### DESCRIPTION OF THE TASK
Whichever lines of the entries hold the word "bundle" should be identified and copied.

Data records:

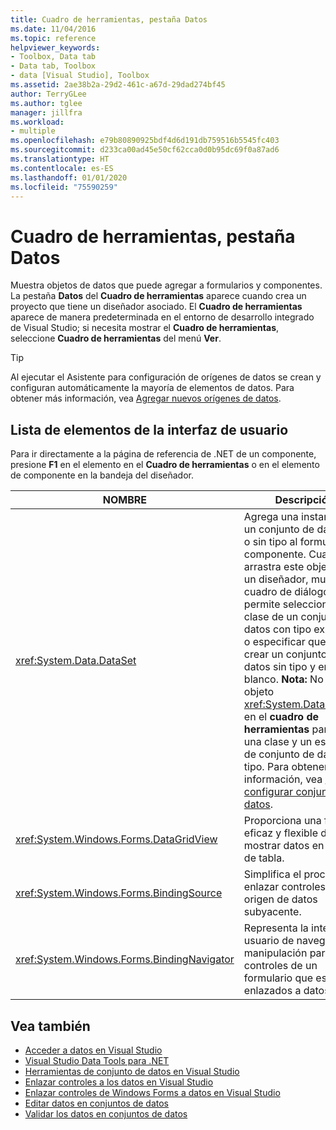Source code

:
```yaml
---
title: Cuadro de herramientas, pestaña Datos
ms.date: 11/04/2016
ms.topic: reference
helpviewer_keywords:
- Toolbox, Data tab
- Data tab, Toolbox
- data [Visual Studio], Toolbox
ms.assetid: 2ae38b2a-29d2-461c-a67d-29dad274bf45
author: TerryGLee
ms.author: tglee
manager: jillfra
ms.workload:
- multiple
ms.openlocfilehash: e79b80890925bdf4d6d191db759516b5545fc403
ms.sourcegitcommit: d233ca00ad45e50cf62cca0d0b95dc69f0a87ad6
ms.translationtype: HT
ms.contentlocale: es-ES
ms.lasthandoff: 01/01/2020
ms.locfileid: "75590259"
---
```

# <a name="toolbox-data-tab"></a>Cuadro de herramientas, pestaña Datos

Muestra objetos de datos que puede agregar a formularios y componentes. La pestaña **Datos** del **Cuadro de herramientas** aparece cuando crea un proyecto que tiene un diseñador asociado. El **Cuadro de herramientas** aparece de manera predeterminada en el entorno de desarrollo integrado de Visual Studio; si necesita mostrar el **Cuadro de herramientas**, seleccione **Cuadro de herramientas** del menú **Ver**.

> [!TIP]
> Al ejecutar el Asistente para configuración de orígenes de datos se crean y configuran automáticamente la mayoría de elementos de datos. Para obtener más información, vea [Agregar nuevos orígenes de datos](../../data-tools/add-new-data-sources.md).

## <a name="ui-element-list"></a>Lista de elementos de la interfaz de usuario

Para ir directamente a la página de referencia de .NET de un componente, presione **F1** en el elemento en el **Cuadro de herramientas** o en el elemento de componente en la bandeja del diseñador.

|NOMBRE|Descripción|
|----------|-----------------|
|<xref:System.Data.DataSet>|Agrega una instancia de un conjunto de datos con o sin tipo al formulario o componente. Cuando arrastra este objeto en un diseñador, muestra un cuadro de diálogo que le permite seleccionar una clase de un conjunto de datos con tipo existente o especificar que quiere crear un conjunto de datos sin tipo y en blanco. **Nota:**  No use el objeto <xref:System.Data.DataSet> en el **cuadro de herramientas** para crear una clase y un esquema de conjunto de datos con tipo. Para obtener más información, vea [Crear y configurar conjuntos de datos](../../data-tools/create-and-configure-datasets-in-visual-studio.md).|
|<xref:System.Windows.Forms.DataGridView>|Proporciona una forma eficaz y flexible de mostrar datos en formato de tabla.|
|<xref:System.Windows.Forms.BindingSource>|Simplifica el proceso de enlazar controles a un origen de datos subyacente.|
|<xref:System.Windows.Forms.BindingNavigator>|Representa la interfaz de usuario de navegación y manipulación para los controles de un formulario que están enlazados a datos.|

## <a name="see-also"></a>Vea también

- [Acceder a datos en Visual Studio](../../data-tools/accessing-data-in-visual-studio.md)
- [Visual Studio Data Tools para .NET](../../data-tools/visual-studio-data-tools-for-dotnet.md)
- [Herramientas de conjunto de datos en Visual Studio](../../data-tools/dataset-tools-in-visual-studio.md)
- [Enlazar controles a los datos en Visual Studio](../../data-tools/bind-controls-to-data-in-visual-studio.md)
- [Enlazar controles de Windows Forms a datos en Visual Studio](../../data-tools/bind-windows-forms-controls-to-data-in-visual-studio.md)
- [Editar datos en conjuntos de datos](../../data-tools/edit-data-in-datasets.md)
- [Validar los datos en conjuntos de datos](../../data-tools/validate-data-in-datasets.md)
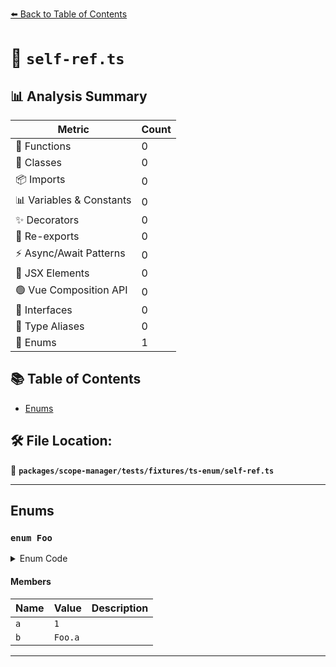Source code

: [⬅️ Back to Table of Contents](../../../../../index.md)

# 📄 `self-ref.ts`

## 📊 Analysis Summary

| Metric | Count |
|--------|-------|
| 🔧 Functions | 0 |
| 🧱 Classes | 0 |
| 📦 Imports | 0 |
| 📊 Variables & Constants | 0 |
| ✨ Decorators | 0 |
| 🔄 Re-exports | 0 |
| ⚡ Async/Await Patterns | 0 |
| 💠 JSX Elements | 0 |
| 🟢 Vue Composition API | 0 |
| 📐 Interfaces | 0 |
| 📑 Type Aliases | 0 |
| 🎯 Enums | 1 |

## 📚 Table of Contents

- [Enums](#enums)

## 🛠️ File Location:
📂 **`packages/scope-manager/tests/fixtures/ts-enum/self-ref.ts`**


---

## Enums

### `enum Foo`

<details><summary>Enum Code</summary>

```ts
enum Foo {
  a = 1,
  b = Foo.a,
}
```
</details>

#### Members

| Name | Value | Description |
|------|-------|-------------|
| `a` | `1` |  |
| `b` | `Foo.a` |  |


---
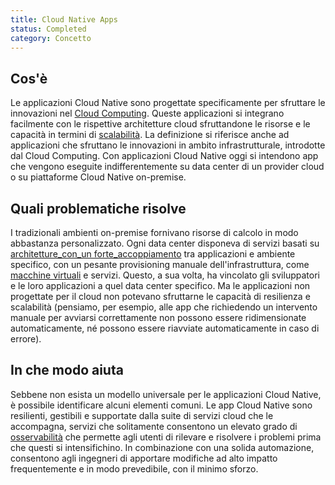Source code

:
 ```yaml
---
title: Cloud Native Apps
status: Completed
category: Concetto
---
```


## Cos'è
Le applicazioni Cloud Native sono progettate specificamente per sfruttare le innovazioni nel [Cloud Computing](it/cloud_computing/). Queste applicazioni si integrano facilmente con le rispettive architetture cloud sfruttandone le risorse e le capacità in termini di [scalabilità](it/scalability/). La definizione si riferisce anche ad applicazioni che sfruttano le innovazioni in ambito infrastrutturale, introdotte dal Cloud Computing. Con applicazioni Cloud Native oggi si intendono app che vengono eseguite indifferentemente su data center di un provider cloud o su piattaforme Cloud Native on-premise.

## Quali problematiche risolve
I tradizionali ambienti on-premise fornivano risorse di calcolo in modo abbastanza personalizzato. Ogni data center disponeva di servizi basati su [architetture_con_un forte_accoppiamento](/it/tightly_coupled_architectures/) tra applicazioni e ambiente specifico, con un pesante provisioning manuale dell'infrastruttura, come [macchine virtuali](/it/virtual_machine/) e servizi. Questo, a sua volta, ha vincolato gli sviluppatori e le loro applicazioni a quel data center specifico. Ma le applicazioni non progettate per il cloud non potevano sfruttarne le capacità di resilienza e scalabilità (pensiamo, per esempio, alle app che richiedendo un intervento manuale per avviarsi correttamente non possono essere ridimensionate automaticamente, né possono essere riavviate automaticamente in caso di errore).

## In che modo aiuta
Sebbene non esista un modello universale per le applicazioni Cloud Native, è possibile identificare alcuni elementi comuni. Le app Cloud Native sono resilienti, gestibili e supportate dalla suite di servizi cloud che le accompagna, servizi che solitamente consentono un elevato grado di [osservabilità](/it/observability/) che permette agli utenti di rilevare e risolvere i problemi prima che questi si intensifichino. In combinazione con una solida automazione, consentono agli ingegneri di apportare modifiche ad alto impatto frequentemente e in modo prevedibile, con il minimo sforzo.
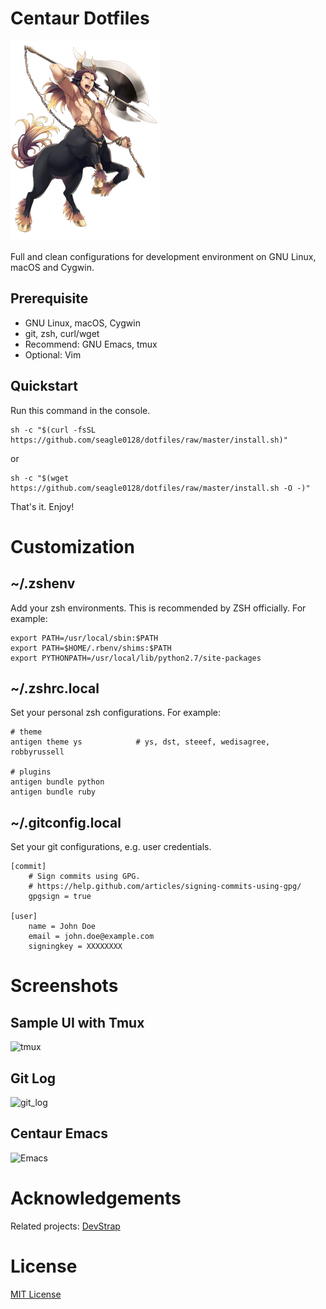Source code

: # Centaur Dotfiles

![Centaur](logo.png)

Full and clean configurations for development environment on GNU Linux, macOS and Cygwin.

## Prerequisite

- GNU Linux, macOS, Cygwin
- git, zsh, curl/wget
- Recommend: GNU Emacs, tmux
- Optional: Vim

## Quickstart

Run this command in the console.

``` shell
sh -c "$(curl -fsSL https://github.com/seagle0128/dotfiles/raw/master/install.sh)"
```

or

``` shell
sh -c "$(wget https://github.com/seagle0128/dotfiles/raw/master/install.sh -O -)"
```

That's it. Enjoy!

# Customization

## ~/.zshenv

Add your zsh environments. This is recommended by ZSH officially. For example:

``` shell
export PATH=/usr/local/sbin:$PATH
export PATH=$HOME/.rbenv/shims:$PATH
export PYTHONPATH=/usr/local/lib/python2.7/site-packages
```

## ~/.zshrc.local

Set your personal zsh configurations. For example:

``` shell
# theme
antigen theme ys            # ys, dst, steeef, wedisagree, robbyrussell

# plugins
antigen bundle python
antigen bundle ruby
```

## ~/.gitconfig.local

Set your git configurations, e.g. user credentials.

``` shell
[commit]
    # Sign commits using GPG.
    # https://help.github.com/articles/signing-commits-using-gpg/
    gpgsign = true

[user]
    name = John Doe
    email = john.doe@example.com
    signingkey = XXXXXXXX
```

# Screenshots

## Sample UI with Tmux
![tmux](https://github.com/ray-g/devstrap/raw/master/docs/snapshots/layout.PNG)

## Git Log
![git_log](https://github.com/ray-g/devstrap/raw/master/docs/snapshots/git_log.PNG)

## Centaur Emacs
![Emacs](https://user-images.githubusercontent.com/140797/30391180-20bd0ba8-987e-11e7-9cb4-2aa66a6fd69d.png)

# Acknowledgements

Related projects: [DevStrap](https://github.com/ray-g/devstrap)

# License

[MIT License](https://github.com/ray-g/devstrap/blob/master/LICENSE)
...
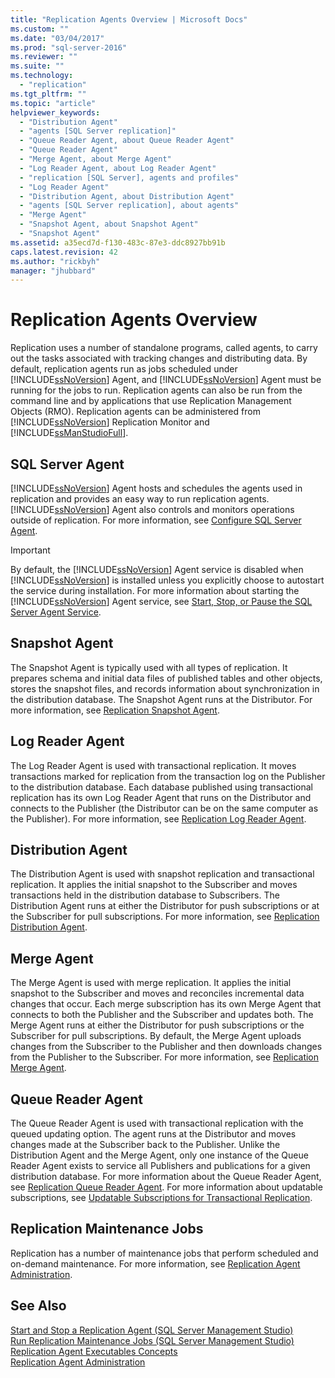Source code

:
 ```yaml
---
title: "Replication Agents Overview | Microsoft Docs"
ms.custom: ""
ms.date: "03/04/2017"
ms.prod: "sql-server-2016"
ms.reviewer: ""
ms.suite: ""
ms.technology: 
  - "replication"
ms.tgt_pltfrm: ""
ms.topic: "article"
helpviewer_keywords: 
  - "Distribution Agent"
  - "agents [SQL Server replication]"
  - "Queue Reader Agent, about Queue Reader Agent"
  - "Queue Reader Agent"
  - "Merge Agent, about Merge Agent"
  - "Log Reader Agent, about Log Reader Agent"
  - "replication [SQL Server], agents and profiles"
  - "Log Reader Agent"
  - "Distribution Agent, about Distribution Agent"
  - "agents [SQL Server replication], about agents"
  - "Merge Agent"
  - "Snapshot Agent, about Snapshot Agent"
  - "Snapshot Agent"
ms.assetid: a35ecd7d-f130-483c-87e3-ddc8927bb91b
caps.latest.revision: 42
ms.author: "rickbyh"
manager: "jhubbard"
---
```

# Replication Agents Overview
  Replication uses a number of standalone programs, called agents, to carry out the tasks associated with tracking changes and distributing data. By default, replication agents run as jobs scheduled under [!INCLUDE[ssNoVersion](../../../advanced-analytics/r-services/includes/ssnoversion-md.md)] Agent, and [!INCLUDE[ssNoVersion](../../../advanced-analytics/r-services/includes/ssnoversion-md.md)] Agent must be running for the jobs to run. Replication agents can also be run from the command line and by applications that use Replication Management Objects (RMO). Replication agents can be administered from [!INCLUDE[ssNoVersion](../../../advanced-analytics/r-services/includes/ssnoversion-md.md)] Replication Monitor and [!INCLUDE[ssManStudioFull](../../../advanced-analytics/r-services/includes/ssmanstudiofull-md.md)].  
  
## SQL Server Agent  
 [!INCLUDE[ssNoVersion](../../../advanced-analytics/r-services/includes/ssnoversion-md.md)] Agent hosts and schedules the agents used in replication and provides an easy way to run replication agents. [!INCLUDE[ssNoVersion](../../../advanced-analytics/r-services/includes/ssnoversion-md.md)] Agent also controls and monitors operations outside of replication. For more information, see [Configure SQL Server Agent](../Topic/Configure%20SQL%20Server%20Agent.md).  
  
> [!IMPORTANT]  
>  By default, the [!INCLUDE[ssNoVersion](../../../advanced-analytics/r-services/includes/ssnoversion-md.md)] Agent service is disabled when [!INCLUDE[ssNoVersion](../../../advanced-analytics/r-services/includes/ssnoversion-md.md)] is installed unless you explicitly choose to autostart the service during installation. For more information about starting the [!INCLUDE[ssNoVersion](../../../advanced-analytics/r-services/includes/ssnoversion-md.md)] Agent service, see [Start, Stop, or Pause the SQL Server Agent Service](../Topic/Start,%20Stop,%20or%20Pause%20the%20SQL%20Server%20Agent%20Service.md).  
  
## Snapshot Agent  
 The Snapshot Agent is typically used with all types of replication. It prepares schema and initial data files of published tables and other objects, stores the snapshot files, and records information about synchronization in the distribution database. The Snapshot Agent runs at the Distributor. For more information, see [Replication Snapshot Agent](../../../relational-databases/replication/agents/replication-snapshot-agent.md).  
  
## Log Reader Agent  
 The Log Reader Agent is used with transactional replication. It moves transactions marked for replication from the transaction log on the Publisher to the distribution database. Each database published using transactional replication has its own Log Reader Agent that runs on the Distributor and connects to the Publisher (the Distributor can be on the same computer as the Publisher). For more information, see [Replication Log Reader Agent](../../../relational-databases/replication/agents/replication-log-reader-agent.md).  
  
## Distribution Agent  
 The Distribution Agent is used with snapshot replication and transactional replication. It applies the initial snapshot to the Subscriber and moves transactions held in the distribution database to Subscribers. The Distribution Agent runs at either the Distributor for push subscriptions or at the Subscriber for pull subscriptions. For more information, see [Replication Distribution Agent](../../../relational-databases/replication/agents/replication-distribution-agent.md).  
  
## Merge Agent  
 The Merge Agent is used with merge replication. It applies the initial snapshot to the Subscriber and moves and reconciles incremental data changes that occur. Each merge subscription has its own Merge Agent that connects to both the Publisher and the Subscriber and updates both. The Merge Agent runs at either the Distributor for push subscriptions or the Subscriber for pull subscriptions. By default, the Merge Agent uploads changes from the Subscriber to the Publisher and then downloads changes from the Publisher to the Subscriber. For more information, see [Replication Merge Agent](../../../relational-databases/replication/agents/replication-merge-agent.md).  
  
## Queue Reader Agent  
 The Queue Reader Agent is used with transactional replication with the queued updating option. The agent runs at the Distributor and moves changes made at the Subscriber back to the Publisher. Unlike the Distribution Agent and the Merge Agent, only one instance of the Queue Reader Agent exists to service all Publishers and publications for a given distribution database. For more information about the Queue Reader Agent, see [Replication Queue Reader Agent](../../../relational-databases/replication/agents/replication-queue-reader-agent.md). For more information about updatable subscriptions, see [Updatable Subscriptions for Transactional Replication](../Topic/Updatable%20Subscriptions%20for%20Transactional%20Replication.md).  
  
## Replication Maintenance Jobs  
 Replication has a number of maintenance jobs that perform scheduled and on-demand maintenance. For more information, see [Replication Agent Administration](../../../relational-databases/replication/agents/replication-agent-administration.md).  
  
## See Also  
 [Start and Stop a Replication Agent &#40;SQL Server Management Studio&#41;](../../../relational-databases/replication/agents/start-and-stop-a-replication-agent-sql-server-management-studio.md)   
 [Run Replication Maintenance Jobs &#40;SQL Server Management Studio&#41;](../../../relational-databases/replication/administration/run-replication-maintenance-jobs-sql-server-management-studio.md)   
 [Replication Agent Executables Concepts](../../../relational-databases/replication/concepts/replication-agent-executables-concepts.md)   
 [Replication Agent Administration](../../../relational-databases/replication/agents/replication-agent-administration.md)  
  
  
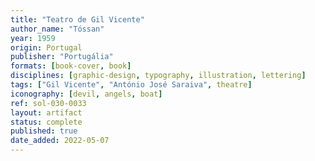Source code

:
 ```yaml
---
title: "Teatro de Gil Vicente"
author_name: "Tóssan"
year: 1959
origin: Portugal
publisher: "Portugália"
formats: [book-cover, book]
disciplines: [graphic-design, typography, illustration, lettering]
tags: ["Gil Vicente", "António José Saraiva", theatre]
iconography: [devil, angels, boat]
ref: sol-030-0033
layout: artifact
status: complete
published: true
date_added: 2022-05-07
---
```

### WRITTEN REPLY
antigen bundle python
antigen bundle ruby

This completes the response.